Steps for setting up and running an ensemble

  1. With a compass conda environment set up, run, e.g., compass setup -t landice/ensemble_generator/spinup_ensemble -w WORK_DIR_PATH -f TEMPLATE.cfg where WORK_DIR_PATH is a location that can store the whole ensemble (typically a scratch drive) and TEMPLATE.cfg is the config for the ensemble template to be set up, i.e., located at: landice/tests/ensemble_generator/ensemble_templates/TEMPLATE_NAME/spinup/ensemble_generator.cfg The cfg file should include options for [parallel] and [job]. The cfg files for each template should in general be committed in a state that is ready to use, but users should review the contents before setting up an ensemble, including the start_run and end_run values. If adjustments are needed, the user can make adjustments to the cfg file in place, or make a copy and point to that directly.

  2. After compass setup completes and all runs are set up, go to the WORK_DIR_PATH and change to the landice/ensemble_generator/spinup_ensemble subdirectory. From there you will see subdirectories for each run, a subdirectory for the ensemble_manager and symlink to the visualization script.
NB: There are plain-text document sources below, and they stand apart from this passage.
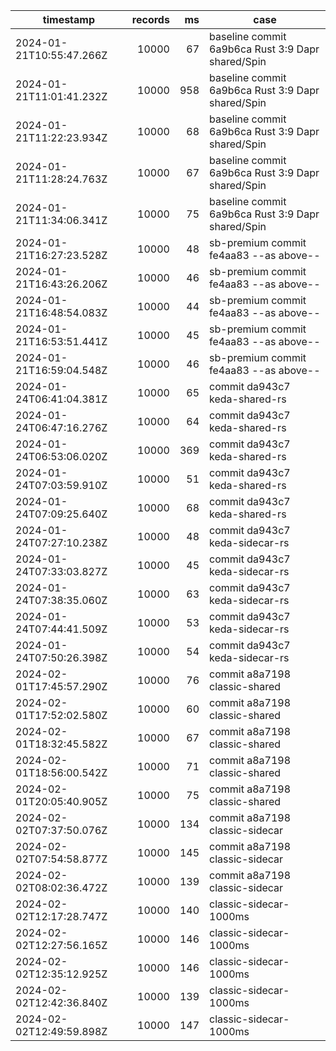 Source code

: | timestamp                | records |  ms | case                                              |
| ------------------------ | ------: | --: | ------------------------------------------------- |
| 2024-01-21T10:55:47.266Z |   10000 |  67 | baseline commit 6a9b6ca Rust 3:9 Dapr shared/Spin |
| 2024-01-21T11:01:41.232Z |   10000 | 958 | baseline commit 6a9b6ca Rust 3:9 Dapr shared/Spin |
| 2024-01-21T11:22:23.934Z |   10000 |  68 | baseline commit 6a9b6ca Rust 3:9 Dapr shared/Spin |
| 2024-01-21T11:28:24.763Z |   10000 |  67 | baseline commit 6a9b6ca Rust 3:9 Dapr shared/Spin |
| 2024-01-21T11:34:06.341Z |   10000 |  75 | baseline commit 6a9b6ca Rust 3:9 Dapr shared/Spin |
| 2024-01-21T16:27:23.528Z |   10000 |  48 | sb-premium commit fe4aa83 --as above--            |
| 2024-01-21T16:43:26.206Z |   10000 |  46 | sb-premium commit fe4aa83 --as above--            |
| 2024-01-21T16:48:54.083Z |   10000 |  44 | sb-premium commit fe4aa83 --as above--            |
| 2024-01-21T16:53:51.441Z |   10000 |  45 | sb-premium commit fe4aa83 --as above--            |
| 2024-01-21T16:59:04.548Z |   10000 |  46 | sb-premium commit fe4aa83 --as above--            |
| 2024-01-24T06:41:04.381Z |   10000 |  65 | commit da943c7 keda-shared-rs                     |
| 2024-01-24T06:47:16.276Z |   10000 |  64 | commit da943c7 keda-shared-rs                     |
| 2024-01-24T06:53:06.020Z |   10000 | 369 | commit da943c7 keda-shared-rs                     |
| 2024-01-24T07:03:59.910Z |   10000 |  51 | commit da943c7 keda-shared-rs                     |
| 2024-01-24T07:09:25.640Z |   10000 |  68 | commit da943c7 keda-shared-rs                     |
| 2024-01-24T07:27:10.238Z |   10000 |  48 | commit da943c7 keda-sidecar-rs                    |
| 2024-01-24T07:33:03.827Z |   10000 |  45 | commit da943c7 keda-sidecar-rs                    |
| 2024-01-24T07:38:35.060Z |   10000 |  63 | commit da943c7 keda-sidecar-rs                    |
| 2024-01-24T07:44:41.509Z |   10000 |  53 | commit da943c7 keda-sidecar-rs                    |
| 2024-01-24T07:50:26.398Z |   10000 |  54 | commit da943c7 keda-sidecar-rs                    |
| 2024-02-01T17:45:57.290Z |   10000 |  76 | commit a8a7198 classic-shared                     |
| 2024-02-01T17:52:02.580Z |   10000 |  60 | commit a8a7198 classic-shared                     |
| 2024-02-01T18:32:45.582Z |   10000 |  67 | commit a8a7198 classic-shared                     |
| 2024-02-01T18:56:00.542Z |   10000 |  71 | commit a8a7198 classic-shared                     |
| 2024-02-01T20:05:40.905Z |   10000 |  75 | commit a8a7198 classic-shared                     |
| 2024-02-02T07:37:50.076Z |   10000 | 134 | commit a8a7198 classic-sidecar                    |
| 2024-02-02T07:54:58.877Z |   10000 | 145 | commit a8a7198 classic-sidecar                    |
| 2024-02-02T08:02:36.472Z |   10000 | 139 | commit a8a7198 classic-sidecar                    |
2024-02-02T12:17:28.747Z | 10000 | 140 | classic-sidecar-1000ms
2024-02-02T12:27:56.165Z | 10000 | 146 | classic-sidecar-1000ms
2024-02-02T12:35:12.925Z | 10000 | 146 | classic-sidecar-1000ms
2024-02-02T12:42:36.840Z | 10000 | 139 | classic-sidecar-1000ms
2024-02-02T12:49:59.898Z | 10000 | 147 | classic-sidecar-1000ms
  3. To submit jobs for the entire ensemble, change to the ensemble_manager subdirectory and execute compass run. Be careful, as it is possible to consume a large number of computing resources quickly with this tool!

  4. Each run will have its own batch job that can be monitored with squeue or similar commands.

  5. When the ensemble has completed, or as it is progressing, you can assess the result through the basic visualization script plot_ensemble.py. The script will skip runs that are incomplete or failed, so you can run it while an ensemble is still running to assess progress.

  6. If you want to run add additional ensemble members, adjust start_run and end_run in your config file and redo steps 1-5. The ensemble_manager will always be set to run the most recent run numbers defined in the config when compass setup was run. The visualization script is independent of the run manager and will process all runs it finds.

It is also possible to run an individual run manually by changing to the run directory and submitting the job script yourself with sbatch.

Setting up and running a branch ensemble follows the same steps. Multiple branch ensembles (e.g., with different climate forcing scenarios) can be conducted from one spinup ensemble.

It is intended that a single MALI executable is used for all simulations in an ensemble. If the version of the code is updated, it is up to the user to anticipate undesirable consequences.